**Task brief**
Output the entries below exactly as written, omitting pictures.

(Dataset items)
=== Begin Enclosure ===

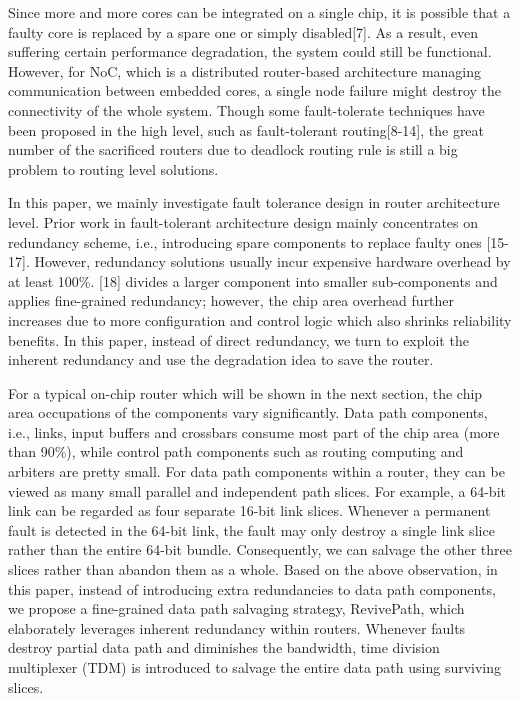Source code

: Since more and more cores can be integrated on a single chip, it is possible that a faulty core is replaced by a spare one or simply disabled[7]. As a result, even suffering certain performance degradation, the system could still be functional. However, for NoC, which is a distributed router-based architecture managing communication between embedded cores, a single node failure might destroy the connectivity of the whole system. Though some fault-tolerate techniques have been proposed in the high level, such as fault-tolerant routing[8-14], the great number of the sacrificed routers due to deadlock routing rule is still a big problem to routing level solutions.

In this paper, we mainly investigate fault tolerance design in router architecture level. Prior work in fault-tolerant architecture design mainly concentrates on redundancy scheme, i.e., introducing spare components to replace faulty ones [15-17]. However, redundancy solutions usually incur expensive hardware overhead by at least 100\%. [18] divides a larger component into smaller sub-components and applies fine-grained redundancy; however, the chip area overhead further increases due to
more configuration and control logic which also shrinks reliability benefits. In this paper, instead of direct redundancy, we turn to exploit the inherent redundancy and use the degradation idea to save the router. 

For a typical on-chip router which will be shown in the next section, the chip area occupations of the components vary significantly. Data path components, i.e., links, input buffers and crossbars consume most part of the chip area (more than 90\%), while control path components such as routing computing and arbiters are pretty small. For data path components within a router, they can be viewed as many small parallel and independent path slices. For example, a 64-bit link can be regarded as four separate 16-bit link slices. Whenever a permanent fault is detected in the 64-bit link, the fault may only destroy a single link slice rather than the entire 64-bit bundle. Consequently, we can salvage the other three slices rather than abandon them as a whole. Based on the above observation, in this paper, instead of introducing extra redundancies to data path components, we propose a fine-grained data path salvaging strategy, RevivePath, which elaborately leverages inherent redundancy within routers. Whenever faults destroy partial data path and diminishes the bandwidth, time division multiplexer (TDM) is introduced to salvage the entire data path using surviving slices.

=== End Enclosure ===

**Answer to the problem**
Source code

: Since more and more cores can be integrated on a single chip, it is possible that a faulty core is replaced by a spare one or simply disabled[7]. As a result, even suffering certain performance degradation, the system could still be functional. However, for NoC, which is a distributed router-based architecture managing communication between embedded cores, a single node failure might destroy the connectivity of the whole system. Though some fault-tolerate techniques have been proposed in the high level, such as fault-tolerant routing[8-14], the great number of the sacrificed routers due to deadlock routing rule is still a big problem to routing level solutions.

In this paper, we mainly investigate fault tolerance design in router architecture level. Prior work in fault-tolerant architecture design mainly concentrates on redundancy scheme, i.e., introducing spare components to replace faulty ones [15-17]. However, redundancy solutions usually incur expensive hardware overhead by at least 100\%. [18] divides a larger component into smaller sub-components and applies fine-grained redundancy; however, the chip area overhead further increases due to
more configuration and control logic which also shrinks reliability benefits. In this paper, instead of direct redundancy, we turn to exploit the inherent redundancy and use the degradation idea to save the router. 

For a typical on-chip router which will be shown in the next section, the chip area occupations of the components vary significantly. Data path components, i.e., links, input buffers and crossbars consume most part of the chip area (more than 90\%), while control path components such as routing computing and arbiters are pretty small. For data path components within a router, they can be viewed as many small parallel and independent path slices. For example, a 64-bit link can be regarded as four separate 16-bit link slices. Whenever a permanent fault is detected in the 64-bit link, the fault may only destroy a single link slice rather than the entire 64-bit bundle. Consequently, we can salvage the other three slices rather than abandon them as a whole. Based on the above observation, in this paper, instead of introducing extra redundancies to data path components, we propose a fine-grained data path salvaging strategy, RevivePath, which elaborately leverages inherent redundancy within routers. Whenever faults destroy partial data path and diminishes the bandwidth, time division multiplexer (TDM) is introduced to salvage the entire data path using surviving slices.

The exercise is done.